=== Extracted information ===
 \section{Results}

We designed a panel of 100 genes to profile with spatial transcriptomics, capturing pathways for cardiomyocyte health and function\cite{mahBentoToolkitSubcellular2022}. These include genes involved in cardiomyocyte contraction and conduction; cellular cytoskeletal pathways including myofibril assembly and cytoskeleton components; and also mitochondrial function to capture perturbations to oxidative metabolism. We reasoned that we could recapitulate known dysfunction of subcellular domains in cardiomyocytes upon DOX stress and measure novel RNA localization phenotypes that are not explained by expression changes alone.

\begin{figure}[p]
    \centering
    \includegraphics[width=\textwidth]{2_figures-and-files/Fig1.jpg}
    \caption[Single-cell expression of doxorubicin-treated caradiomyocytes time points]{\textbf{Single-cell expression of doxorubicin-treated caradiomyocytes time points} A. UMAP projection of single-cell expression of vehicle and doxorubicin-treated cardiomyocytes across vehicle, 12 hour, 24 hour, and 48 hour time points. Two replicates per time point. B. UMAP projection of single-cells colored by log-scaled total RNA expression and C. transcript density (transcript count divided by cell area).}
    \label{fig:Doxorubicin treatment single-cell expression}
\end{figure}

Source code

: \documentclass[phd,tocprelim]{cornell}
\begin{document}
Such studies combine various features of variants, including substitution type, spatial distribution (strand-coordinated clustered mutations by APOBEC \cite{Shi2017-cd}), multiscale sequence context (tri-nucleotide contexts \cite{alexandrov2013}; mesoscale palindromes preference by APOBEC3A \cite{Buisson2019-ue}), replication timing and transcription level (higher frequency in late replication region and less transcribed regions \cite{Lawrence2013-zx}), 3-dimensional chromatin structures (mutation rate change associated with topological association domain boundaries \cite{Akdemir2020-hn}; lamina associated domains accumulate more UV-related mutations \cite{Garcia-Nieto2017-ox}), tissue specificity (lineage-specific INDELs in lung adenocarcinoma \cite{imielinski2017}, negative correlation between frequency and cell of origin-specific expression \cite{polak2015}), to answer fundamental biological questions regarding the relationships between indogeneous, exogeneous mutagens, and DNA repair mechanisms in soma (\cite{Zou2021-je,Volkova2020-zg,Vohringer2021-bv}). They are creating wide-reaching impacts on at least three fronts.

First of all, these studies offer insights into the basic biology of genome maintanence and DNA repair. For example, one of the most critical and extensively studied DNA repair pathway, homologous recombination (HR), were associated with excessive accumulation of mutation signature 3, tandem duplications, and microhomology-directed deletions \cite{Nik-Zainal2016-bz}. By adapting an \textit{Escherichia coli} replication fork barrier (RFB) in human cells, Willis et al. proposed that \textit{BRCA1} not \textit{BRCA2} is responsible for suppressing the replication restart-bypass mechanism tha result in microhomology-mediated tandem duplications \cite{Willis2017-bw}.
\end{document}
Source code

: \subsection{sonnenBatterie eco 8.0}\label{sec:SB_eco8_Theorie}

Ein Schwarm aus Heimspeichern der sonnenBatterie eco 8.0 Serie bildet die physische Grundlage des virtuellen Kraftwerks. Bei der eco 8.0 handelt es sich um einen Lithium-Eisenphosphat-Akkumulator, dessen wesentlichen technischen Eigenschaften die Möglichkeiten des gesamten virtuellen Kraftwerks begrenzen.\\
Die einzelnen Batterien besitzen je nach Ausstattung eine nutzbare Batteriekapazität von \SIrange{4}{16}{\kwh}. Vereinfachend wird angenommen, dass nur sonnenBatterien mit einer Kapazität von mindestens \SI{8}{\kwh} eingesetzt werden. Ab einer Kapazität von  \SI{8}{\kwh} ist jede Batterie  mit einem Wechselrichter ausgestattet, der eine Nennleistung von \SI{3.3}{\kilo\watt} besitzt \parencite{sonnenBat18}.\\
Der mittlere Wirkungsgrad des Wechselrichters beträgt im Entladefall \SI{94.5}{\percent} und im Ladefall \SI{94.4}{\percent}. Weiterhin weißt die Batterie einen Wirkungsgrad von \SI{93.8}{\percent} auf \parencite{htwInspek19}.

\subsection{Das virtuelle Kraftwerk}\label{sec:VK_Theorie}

=== Required work ===
Word for word, transcribe all of the material.

=== Answer space ===
 \section{Results}

We designed a panel of 100 genes to profile with spatial transcriptomics, capturing pathways for cardiomyocyte health and function\cite{mahBentoToolkitSubcellular2022}. These include genes involved in cardiomyocyte contraction and conduction; cellular cytoskeletal pathways including myofibril assembly and cytoskeleton components; and also mitochondrial function to capture perturbations to oxidative metabolism. We reasoned that we could recapitulate known dysfunction of subcellular domains in cardiomyocytes upon DOX stress and measure novel RNA localization phenotypes that are not explained by expression changes alone.

\begin{figure}[p]
    \centering
    \includegraphics[width=\textwidth]{2_figures-and-files/Fig1.jpg}
    \caption[Single-cell expression of doxorubicin-treated caradiomyocytes time points]{\textbf{Single-cell expression of doxorubicin-treated caradiomyocytes time points} A. UMAP projection of single-cell expression of vehicle and doxorubicin-treated cardiomyocytes across vehicle, 12 hour, 24 hour, and 48 hour time points. Two replicates per time point. B. UMAP projection of single-cells colored by log-scaled total RNA expression and C. transcript density (transcript count divided by cell area).}
    \label{fig:Doxorubicin treatment single-cell expression}
\end{figure}

Source code

: \documentclass[phd,tocprelim]{cornell}
\begin{document}
Such studies combine various features of variants, including substitution type, spatial distribution (strand-coordinated clustered mutations by APOBEC \cite{Shi2017-cd}), multiscale sequence context (tri-nucleotide contexts \cite{alexandrov2013}; mesoscale palindromes preference by APOBEC3A \cite{Buisson2019-ue}), replication timing and transcription level (higher frequency in late replication region and less transcribed regions \cite{Lawrence2013-zx}), 3-dimensional chromatin structures (mutation rate change associated with topological association domain boundaries \cite{Akdemir2020-hn}; lamina associated domains accumulate more UV-related mutations \cite{Garcia-Nieto2017-ox}), tissue specificity (lineage-specific INDELs in lung adenocarcinoma \cite{imielinski2017}, negative correlation between frequency and cell of origin-specific expression \cite{polak2015}), to answer fundamental biological questions regarding the relationships between indogeneous, exogeneous mutagens, and DNA repair mechanisms in soma (\cite{Zou2021-je,Volkova2020-zg,Vohringer2021-bv}). They are creating wide-reaching impacts on at least three fronts.

First of all, these studies offer insights into the basic biology of genome maintanence and DNA repair. For example, one of the most critical and extensively studied DNA repair pathway, homologous recombination (HR), were associated with excessive accumulation of mutation signature 3, tandem duplications, and microhomology-directed deletions \cite{Nik-Zainal2016-bz}. By adapting an \textit{Escherichia coli} replication fork barrier (RFB) in human cells, Willis et al. proposed that \textit{BRCA1} not \textit{BRCA2} is responsible for suppressing the replication restart-bypass mechanism tha result in microhomology-mediated tandem duplications \cite{Willis2017-bw}.
\end{document}
Source code

: \subsection{sonnenBatterie eco 8.0}\label{sec:SB_eco8_Theorie}

Ein Schwarm aus Heimspeichern der sonnenBatterie eco 8.0 Serie bildet die physische Grundlage des virtuellen Kraftwerks. Bei der eco 8.0 handelt es sich um einen Lithium-Eisenphosphat-Akkumulator, dessen wesentlichen technischen Eigenschaften die Möglichkeiten des gesamten virtuellen Kraftwerks begrenzen.\\
Die einzelnen Batterien besitzen je nach Ausstattung eine nutzbare Batteriekapazität von \SIrange{4}{16}{\kwh}. Vereinfachend wird angenommen, dass nur sonnenBatterien mit einer Kapazität von mindestens \SI{8}{\kwh} eingesetzt werden. Ab einer Kapazität von  \SI{8}{\kwh} ist jede Batterie  mit einem Wechselrichter ausgestattet, der eine Nennleistung von \SI{3.3}{\kilo\watt} besitzt \parencite{sonnenBat18}.\\
Der mittlere Wirkungsgrad des Wechselrichters beträgt im Entladefall \SI{94.5}{\percent} und im Ladefall \SI{94.4}{\percent}. Weiterhin weißt die Batterie einen Wirkungsgrad von \SI{93.8}{\percent} auf \parencite{htwInspek19}.

\subsection{Das virtuelle Kraftwerk}\label{sec:VK_Theorie}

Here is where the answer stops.